Label: Jazzwerkstatt
Format: CD
Barcode: 4250317420770
Catalog number: JW 228
Releasedate:
Format: CD
Barcode: 4250317420770
Catalog number: JW 228
Releasedate:
tba
Celebrate the trombone. Appreciate its slipperiness and weight; how it amplifies the intimacy of the voice and becomes vocal itself. Admire its ability to saturate and cut. Applaud its softening of the distance between nearly indistinguishable lows and all-too-present highs. The trombone is an object of comfort and warmth, an instrument of war, a field for play, and a surface on which to map revolutionary sound.

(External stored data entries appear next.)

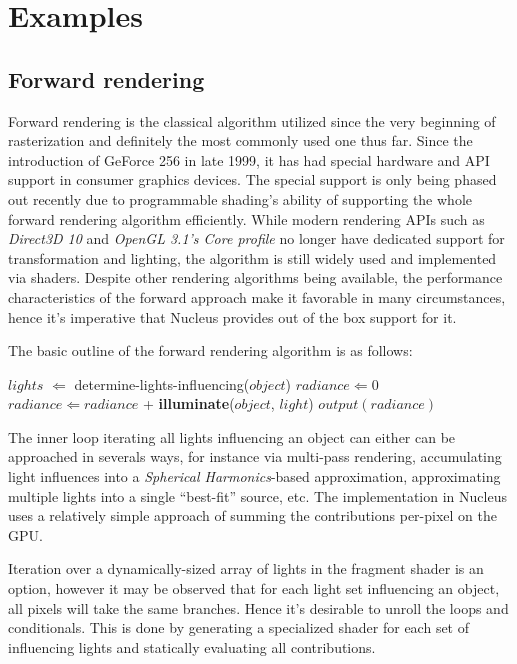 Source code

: 
\chapter{ Examples }
\label{Chapter6}

\section{Forward rendering}
\label{sec:ForwardRenderingExample}

Forward rendering is the classical algorithm utilized since the very beginning of rasterization and definitely the most commonly used one thus far. Since the introduction of GeForce 256 in late 1999, it has had special hardware and API support in consumer graphics devices. The special support is only being phased out recently due to programmable shading's ability of supporting the whole forward rendering algorithm efficiently. While modern rendering APIs such as \emph{Direct3D 10} and \emph{OpenGL 3.1's Core profile} no longer have dedicated support for transformation and lighting, the algorithm is still widely used and implemented via shaders. Despite other rendering algorithms being available, the performance characteristics of the forward approach make it favorable in many circumstances, hence it's imperative that Nucleus provides out of the box support for it.

The basic outline of the forward rendering algorithm is as follows:
	
\begin{algorithmic}
	\STATE $lights$ $\Leftarrow$ determine-lights-influencing($object$)
	\STATE $radiance \Leftarrow 0$
		\STATE $radiance \Leftarrow radiance$ + \textbf{illuminate}($object$, $light$)
	\ENDFOR
	\STATE $output(radiance)$
\ENDFOR
\end{algorithmic}

The inner loop iterating all lights influencing an object can either can be approached in severals ways, for instance via multi-pass rendering, accumulating light influences into a \emph{Spherical Harmonics}-based approximation, approximating multiple lights into a single ``best-fit'' source, etc. The implementation in Nucleus uses a relatively simple approach of summing the contributions per-pixel on the GPU.

Iteration over a dynamically-sized array of lights in the fragment shader is an option, however it may be observed that for each light set influencing an object, all pixels will take the same branches. Hence it's desirable to unroll the loops and conditionals. This is done by generating a specialized shader for each set of influencing lights and statically evaluating all contributions.

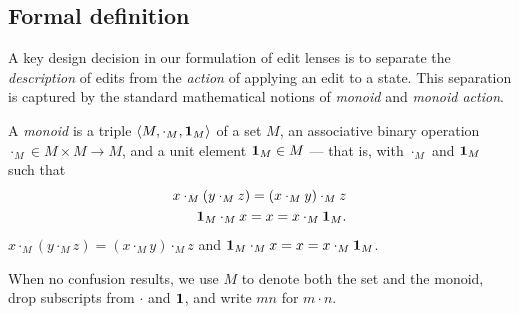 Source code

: 
\subsection{Formal definition}
\label{sec:semantics}

A key design decision in our formulation of edit lenses is to separate the
{\em description} of edits from the {\em action} of applying an edit to a
state.  This separation is captured by the standard mathematical notions of
{\em monoid} and {\em monoid action}.

\begin{definition}
A \emph{monoid} is a triple $\left<M,\cdot_M,\mbox{\bf{1}}_M\right>$ of a set
$M$, an associative binary operation $\cdot_M \in M \times M
\to M$, and a unit element $\mbox{\bf{1}}_M \in M$ --- that is, with $\cdot_M$ and $\mbox{\bf{1}}_M$ such that
\iffull
\begin{eqnarray*}
x\cdot_M(y\cdot_M z) = (x\cdot_M y) \cdot_M z\\
\mbox{\bf{1}}_M\cdot_M x = x = x \cdot_M \mbox{\bf{1}}_M .
\end{eqnarray*}
\else
$x\cdot_M(y\cdot_M z) = (x\cdot_M y) \cdot_M z $ and
$\mbox{\bf{1}}_M\cdot_M x = x = x \cdot_M \mbox{\bf{1}}_M$.
\fi
\end{definition}
When no confusion results, we use $M$ to denote both the set and the
monoid, drop subscripts from $\cdot$ and $\mbox{\bf{1}}$, and write $mn$ for
$m \cdot n$.

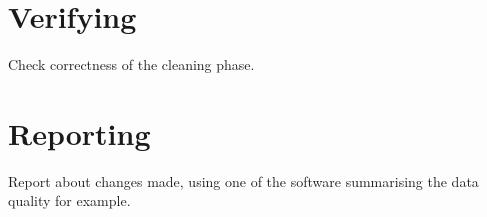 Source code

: \section{Verifying}
Check correctness of the cleaning phase.
\section{Reporting} 
Report about changes made, using one of the software summarising the data quality for 
example.
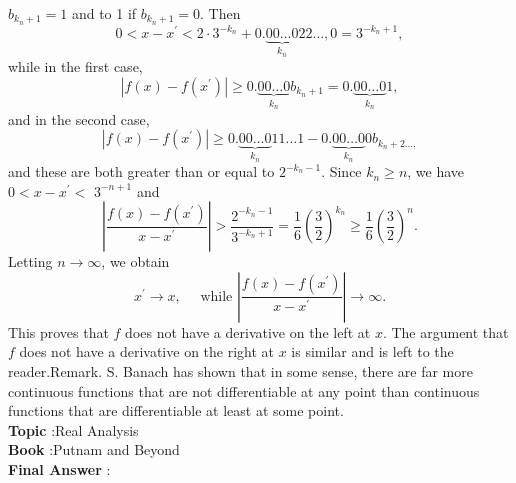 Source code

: \documentclass[10pt]{article}
\begin{document}
$b_{k_{n}+1}=1$ and to 1 if $b_{k_{n}+1}=0$. Then$$ 0<x-x^{\prime}<2 \cdot 3^{-k_{n}}+0 . \underbrace{00 \ldots 0}_{k_{n}} 22 \ldots, 0=3^{-k_{n}+1}, $$while in the first case,$$ \left|f(x)-f\left(x^{\prime}\right)\right| \geq 0 . \underbrace{00 \ldots 0}_{k_{n}} b_{k_{n}+1}=0 . \underbrace{00 \ldots 0}_{k_{n}} 1, $$and in the second case,$$ \left|f(x)-f\left(x^{\prime}\right)\right| \geq 0 . \underbrace{00 \ldots 0}_{k_{n}} 11 \ldots 1-0 . \underbrace{00 \ldots 0}_{k_{n}} 0 b_{k_{n}+2 \ldots,} $$and these are both greater than or equal to $2^{-k_{n}-1}$. Since $k_{n} \geq n$, we have $0<x-x^{\prime}<$ $3^{-n+1}$ and$$ \left|\frac{f(x)-f\left(x^{\prime}\right)}{x-x^{\prime}}\right|>\frac{2^{-k_{n}-1}}{3^{-k_{n}+1}}=\frac{1}{6}\left(\frac{3}{2}\right)^{k_{n}} \geq \frac{1}{6}\left(\frac{3}{2}\right)^{n} . $$Letting $n \rightarrow \infty$, we obtain$$ x^{\prime} \rightarrow x, \quad \text { while }\left|\frac{f(x)-f\left(x^{\prime}\right)}{x-x^{\prime}}\right| \rightarrow \infty . $$This proves that $f$ does not have a derivative on the left at $x$. The argument that $f$ does not have a derivative on the right at $x$ is similar and is left to the reader.Remark. S. Banach has shown that in some sense, there are far more continuous functions that are not differentiable at any point than continuous functions that are differentiable at least at some point.\\
\textbf{Topic} :Real Analysis\\
\textbf{Book} :Putnam and Beyond\\
\textbf{Final Answer} :\\
\end{document}
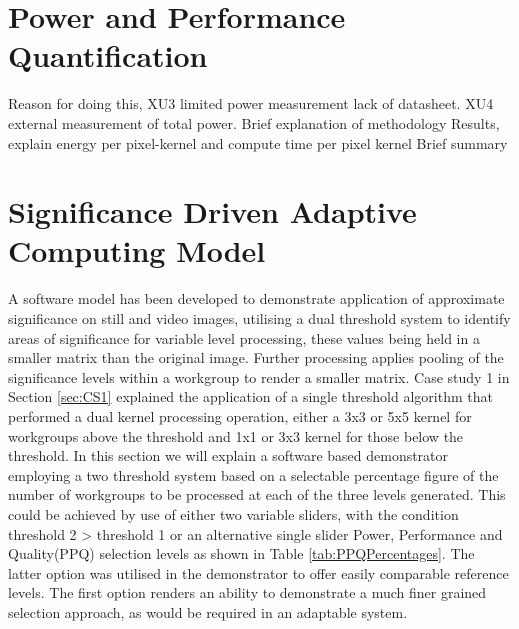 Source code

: \documentclass[journal]{IEEEtran}
\begin{document}
\section{Power and Performance Quantification}
Reason for doing this, XU3 limited power measurement lack of datasheet. XU4 external measurement of total power. 
Brief explanation of methodology
Results, explain energy per pixel-kernel and compute time per pixel kernel
Brief summary

\section{Significance Driven Adaptive Computing Model}
A software model has been developed to demonstrate application of approximate significance on still and video images, utilising a dual threshold system to identify areas of significance for variable level processing, these values being held in a smaller matrix than the original image. Further processing applies pooling of the significance levels within a workgroup to render a smaller matrix.
Case study 1 in Section \ref{sec:CS1} explained the application of a single threshold algorithm that performed a dual kernel processing operation, either a 3x3 or 5x5 kernel for workgroups above the threshold and 1x1 or 3x3 kernel for those below the threshold. In this section we will explain a software based demonstrator employing a two threshold system based on a selectable percentage figure of the number of workgroups to be processed at each of the three levels generated. This could be achieved by use of either two variable sliders, with the condition threshold 2 > threshold 1 or an alternative single slider Power, Performance and Quality(PPQ) selection levels as shown in Table \ref{tab:PPQPercentages}. The latter option was utilised in the demonstrator to offer easily comparable reference levels. The first option renders an ability to demonstrate a much finer grained selection approach, as would be required in an adaptable system.
\end{document}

But the trombone, for all of its grace and gifts, is often found hiding amongst the more obvious—more needy—instruments. In the orchestra it plays the role of bass trumpet/soprano tuba, and its place in the hero-personality-obsessed history of jazz is no less frustrating. There is no universal cultural persona for the trombone: no iconic JJ Johnson image for t-shirts and dorm room posters; no blithely dropping Jack Teagarden into polite dinner party conversation.And this lack of attention, this running-amongst-tall-trees narrative, is the trombone's blessing. It's liberated from the crushing weight of tradition. It has no dominant idol to demand deference or allegiance. With less pressure to live up to a historical ideal, the trombone is free to be sung with any voice, amplifying and mimicking speech and song without relying on artifice. It is the augmentation of all that is organically human, and its song can be a scream, a sigh, a hum, a whisper, and a shout all at the same time. Very few instruments can match the trombone for its raw intimacy, and I envy the trombonist this connection to honest and natural expression.

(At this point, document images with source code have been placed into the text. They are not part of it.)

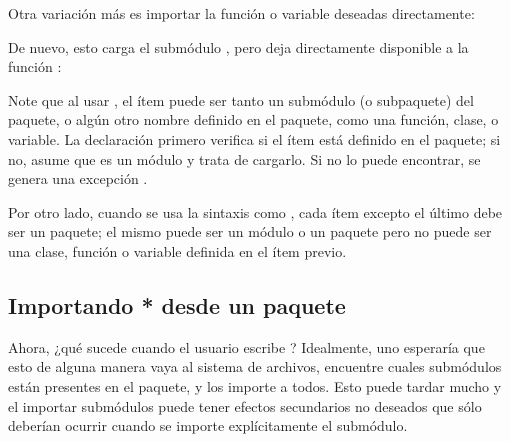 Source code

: \documentclass[a5paper,10pt,spanish]{sphinxmanual}
\begin{document}
\begin{sphinxVerbatim}[commandchars=\\\{\}]
   
\end{sphinxVerbatim}

\sphinxAtStartPar
Otra variación más es importar la función o variable deseadas directamente:

\begin{sphinxVerbatim}[commandchars=\\\{\}]
   
\end{sphinxVerbatim}

\sphinxAtStartPar
De nuevo, esto carga el submódulo , pero deja directamente disponible a la función :

\begin{sphinxVerbatim}[commandchars=\\\{\}]
   
\end{sphinxVerbatim}

\sphinxAtStartPar
Note que al usar , el ítem puede ser tanto un submódulo (o subpaquete) del paquete, o algún otro nombre definido en el paquete, como una función, clase, o variable.  La declaración  primero verifica si el ítem está definido en el paquete; si no, asume que es un módulo y trata de cargarlo.  Si no lo puede encontrar, se genera una excepción .

\sphinxAtStartPar
Por otro lado, cuando se usa la sintaxis como , cada ítem excepto el último debe ser un paquete; el mismo puede ser un módulo o un paquete pero no puede ser una clase, función o variable definida en el ítem previo.


\subsection{Importando * desde un paquete}
\label{\detokenize{tutorial/modules:importing-from-a-package}}\label{\detokenize{tutorial/modules:tut-pkg-import-star}}
\ignorespaces 
\sphinxAtStartPar
Ahora, ¿qué sucede cuando el usuario escribe ? Idealmente, uno esperaría que esto de alguna manera vaya al sistema de archivos, encuentre cuales submódulos están presentes en el paquete, y los importe a todos. Esto puede tardar mucho y el importar sub\sphinxhyphen{}módulos puede tener efectos secundarios no deseados que sólo deberían ocurrir cuando se importe explícitamente el sub\sphinxhyphen{}módulo.
\end{document}
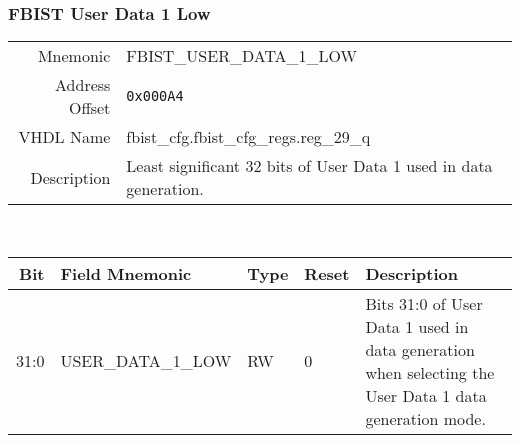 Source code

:\subsubsection{FBIST User Data 1 Low}
\begin{tabular}{ r | p{350px} }
  Mnemonic       & FBIST\_USER\_DATA\_1\_LOW              \\
  Address Offset & \texttt{0x000A4}                        \\
  VHDL Name      &  fbist\_cfg.fbist\_cfg\_regs.reg\_29\_q \\ \hline

  Description &
  Least significant 32 bits of User Data 1 used in data generation. \\
\end{tabular}
\\
\begin{tabularx}{\textwidth}{r|l|l|l|X}
  \hline
  Bit   & Field Mnemonic     & Type & Reset & Description \\ \hline

  31:0  & USER\_DATA\_1\_LOW & RW   & 0     &

  Bits 31:0 of User Data 1 used in data generation when selecting the
  User Data 1 data generation mode. \\
\end{tabularx}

I was committed to the trombone when, in third grade, I got to pick an instrument for band class. At that point, the possibility of thwacking the person in front of me with the slide was its main selling point, but deep down, I was already drawn to some special quality in the slide and the flare of the brass bell. I was in the early gestation period of what I wanted to do, and the trombone, without me knowing it, was pulling me toward the most efficient path. I was gently steered away by the person demonstrating the horns—a subterfuge I'm sure my saxophonist father had initiated. Instead, I spent 40 years wrestling an instrument with multiple and deep generational layers of sedimental tradition to be more like its brass family sibling. A minor, but meaningful, opportunity lost.

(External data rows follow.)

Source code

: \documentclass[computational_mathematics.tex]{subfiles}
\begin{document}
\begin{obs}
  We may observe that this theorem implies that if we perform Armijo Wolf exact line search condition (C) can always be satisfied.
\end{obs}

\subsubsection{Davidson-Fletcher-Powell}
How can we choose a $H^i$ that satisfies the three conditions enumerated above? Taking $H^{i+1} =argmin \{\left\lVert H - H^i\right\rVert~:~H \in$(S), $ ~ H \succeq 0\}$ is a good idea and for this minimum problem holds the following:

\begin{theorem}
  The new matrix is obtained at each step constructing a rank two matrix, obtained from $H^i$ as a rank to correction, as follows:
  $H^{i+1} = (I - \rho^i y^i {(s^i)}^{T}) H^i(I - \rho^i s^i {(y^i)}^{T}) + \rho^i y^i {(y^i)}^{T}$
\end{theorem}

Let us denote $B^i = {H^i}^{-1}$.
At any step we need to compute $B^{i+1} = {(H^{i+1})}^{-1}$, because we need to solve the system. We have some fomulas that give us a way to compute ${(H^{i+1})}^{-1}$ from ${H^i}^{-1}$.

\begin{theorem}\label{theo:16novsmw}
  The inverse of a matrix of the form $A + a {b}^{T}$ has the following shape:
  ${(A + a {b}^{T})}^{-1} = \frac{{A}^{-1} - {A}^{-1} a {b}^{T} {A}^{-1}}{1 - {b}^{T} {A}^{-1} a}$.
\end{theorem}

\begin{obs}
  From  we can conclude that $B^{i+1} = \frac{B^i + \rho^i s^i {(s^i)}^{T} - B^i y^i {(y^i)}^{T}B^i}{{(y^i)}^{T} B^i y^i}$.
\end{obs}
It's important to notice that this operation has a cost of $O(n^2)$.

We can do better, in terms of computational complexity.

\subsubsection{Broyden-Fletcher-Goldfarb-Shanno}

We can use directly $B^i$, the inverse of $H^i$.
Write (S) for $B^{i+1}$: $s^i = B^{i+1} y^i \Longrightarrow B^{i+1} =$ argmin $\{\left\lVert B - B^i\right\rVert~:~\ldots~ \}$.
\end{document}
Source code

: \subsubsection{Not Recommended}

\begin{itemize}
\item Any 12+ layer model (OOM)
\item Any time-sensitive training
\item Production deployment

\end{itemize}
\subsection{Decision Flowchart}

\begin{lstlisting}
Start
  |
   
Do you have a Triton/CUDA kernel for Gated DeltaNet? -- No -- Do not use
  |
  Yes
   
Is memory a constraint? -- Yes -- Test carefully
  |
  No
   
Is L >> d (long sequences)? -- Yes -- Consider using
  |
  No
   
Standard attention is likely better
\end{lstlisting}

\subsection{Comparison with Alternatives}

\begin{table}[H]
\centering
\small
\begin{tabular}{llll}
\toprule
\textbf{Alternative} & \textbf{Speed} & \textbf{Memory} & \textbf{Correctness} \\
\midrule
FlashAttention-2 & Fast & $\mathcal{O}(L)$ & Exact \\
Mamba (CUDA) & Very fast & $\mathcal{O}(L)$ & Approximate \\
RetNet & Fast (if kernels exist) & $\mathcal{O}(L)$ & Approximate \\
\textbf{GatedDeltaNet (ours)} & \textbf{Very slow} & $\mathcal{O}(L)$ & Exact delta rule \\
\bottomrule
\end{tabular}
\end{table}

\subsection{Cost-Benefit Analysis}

And maybe it's this early love of the trombone and this feeling that I've missed my path that allows for the somewhat odd proposition of a trumpet player writing liner notes for a recording of three trombonists. My love for these musicians mirrors my—very clear by now—love of the instrument. And if I was more conscientious about the common forms of promotional writing, this is where I'd be giving sermons on the music of Jeb Bishop, Matthias Muche, and Matthias Müller as a way of proving their worth to the listener. But, to me, their value is already secured as an extension of the fact that they play the trombone—they are special people playing a special instrument—and I've been talking about them this whole time. Celebrate the trombone.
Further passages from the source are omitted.